> _Aim of the exercise_
Before you finish, make sure every line below has been written out exactly.

> _Dataset extract_
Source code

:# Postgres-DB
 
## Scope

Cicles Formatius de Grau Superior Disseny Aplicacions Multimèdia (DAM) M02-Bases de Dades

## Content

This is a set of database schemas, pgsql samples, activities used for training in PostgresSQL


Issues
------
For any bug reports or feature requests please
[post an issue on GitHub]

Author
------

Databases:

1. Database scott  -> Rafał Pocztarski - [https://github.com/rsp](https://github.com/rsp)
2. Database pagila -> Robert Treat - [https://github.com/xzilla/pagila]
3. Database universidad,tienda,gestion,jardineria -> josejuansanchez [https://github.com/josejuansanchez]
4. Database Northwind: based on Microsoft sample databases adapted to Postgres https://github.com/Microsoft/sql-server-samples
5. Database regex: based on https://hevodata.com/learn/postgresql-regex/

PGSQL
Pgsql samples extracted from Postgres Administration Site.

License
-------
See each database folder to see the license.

> _Response to the exercise_
Source code

:# Postgres-DB
 
## Scope

Cicles Formatius de Grau Superior Disseny Aplicacions Multimèdia (DAM) M02-Bases de Dades

## Content

This is a set of database schemas, pgsql samples, activities used for training in PostgresSQL


Issues
------
For any bug reports or feature requests please
[post an issue on GitHub]

Author
------

Databases:

1. Database scott  -> Rafał Pocztarski - [https://github.com/rsp](https://github.com/rsp)
2. Database pagila -> Robert Treat - [https://github.com/xzilla/pagila]
3. Database universidad,tienda,gestion,jardineria -> josejuansanchez [https://github.com/josejuansanchez]
4. Database Northwind: based on Microsoft sample databases adapted to Postgres https://github.com/Microsoft/sql-server-samples
5. Database regex: based on https://hevodata.com/learn/postgresql-regex/

PGSQL
Pgsql samples extracted from Postgres Administration Site.

License
-------
See each database folder to see the license.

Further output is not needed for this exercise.